「何かよそでやっていないことはないだろうか」2023/03/29 06:45

 松居直さんは、出版という「仕事」を選び、その自分に与えられた「仕事」をどれだけ発展させていくか、広げていくか、深めていくか――そこに生きがいを感じた。 それは今でも変わらず、仕事をすることは、生きることだ、と思っている。

 当初福音館は中学生や高校生向きの小事典のシリーズを作っていて、全部で百冊くらい出した。 中でも松居さんが一番作りたかったのは『憲法・宣言・条約集』で、アメリカの独立宣言の本文は、よほど詳しいアメリカ史の専門書以外には載っていなかったのを、あの本文が大好きだったので、全文掲載した。 そういうオリジナリティというものを、どんな小さな企画でも大切にしていた。 日本の古典の全訳シリーズも出して、抄訳が多く、全訳は意外となかったので、評判になった。

 これで私が思い出したのは、また福沢諭吉。 慶応2(1866)年の秋から冬にかけて版行された、『西洋事情』初編巻之二「亜米利加合衆国」で、「千七百七十六年第七月四日、亜米利加十三州独立の檄文」(独立宣言)と、「千七百八十七年議定せる合衆国の律例」(合衆国憲法)を逐条翻訳したことが、幕末明治の日本にどれだけ大きな影響を与えたかである。

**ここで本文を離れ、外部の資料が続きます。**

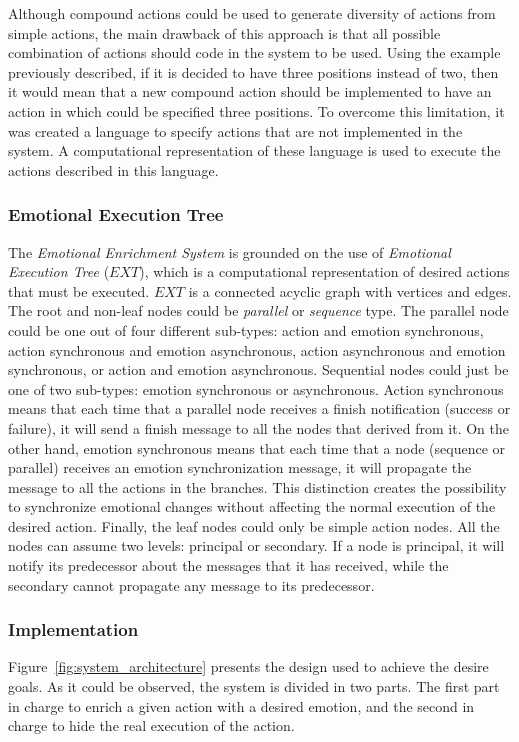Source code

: Although compound actions could be used to generate diversity of actions from simple actions, the main drawback of this approach is that all possible combination of actions should code in the system to be used. Using the example previously described, if it is decided to have three positions instead of two, then it would mean that a new compound action should be implemented to have an action in which could be specified three positions. To overcome this limitation, it was created a language to specify actions that are not implemented in the system. A computational representation of these language is used to execute the actions described in this language. 

\subsubsection{Emotional Execution Tree}
The \textit{Emotional Enrichment System}  is grounded on the use of \textit{Emotional Execution Tree} ($EXT$), which is a computational representation of desired actions that must be executed. 
$EXT$ is a connected acyclic graph with vertices and  edges. The root and non-leaf nodes could be \textit{parallel} or \textit{sequence} type. The parallel node could be one out of four different sub-types: action and emotion synchronous, action synchronous and emotion asynchronous, action asynchronous and emotion synchronous, or action and emotion asynchronous. Sequential nodes could just be one of two sub-types: emotion synchronous or asynchronous. Action synchronous means that each time that a parallel node receives a finish notification (success or failure), it will send a finish message to all the nodes that derived from it. On the other hand, emotion synchronous means that each time that a node (sequence or parallel) receives an emotion synchronization message, it will propagate the message to all the actions in the branches. 
This distinction creates the possibility to synchronize emotional changes without affecting the normal execution of the desired action. Finally, the leaf nodes could only be simple action nodes. All the nodes can assume two levels: principal or secondary. If a node is principal, it will notify its predecessor about the messages that it has received, while the secondary cannot propagate any message to its predecessor.

\subsubsection{Implementation}
Figure~\ref{fig:system_architecture} presents the design used to achieve the desire goals. As it could be observed, the system is divided in two parts. The first part in charge to enrich a given action with a desired emotion, and the second in charge to hide the real execution of the action.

 さて福音館書店は、小事典シリーズは軌道に乗ったものの、金沢での出版活動に限界を感じて、入社の翌年昭和27(1952)年に会社は東京に移り、これまたゼロからのスタートとなった。 大手や老舗のある東京の出版事情で、学習参考書や辞書ではとても生きていけないとわかり、何かよそがやっていないことはないだろうか、と考えた。 戦後、民主主義の中で、子どもを平和と自由に向けて育てるにはどうしたらいいのか、いろんな議論があった。 児童文学の面でも、「岩波少年文庫」が活発に出ていた。 ちょうど、その頃第一子が誕生したこともあり、なんとか新しい児童文学、新しい子育てや保育にぴったりくるような子どもの物語を発掘したいという思いが募っていった。 そこで、母親と幼児を対象とした家庭教育と保育にかかわる月刊誌を作ることにして、昭和28(1953)年に創刊した。 雑誌名は『母の友』、主な企画は「こどもにきかせる一日一話」だった。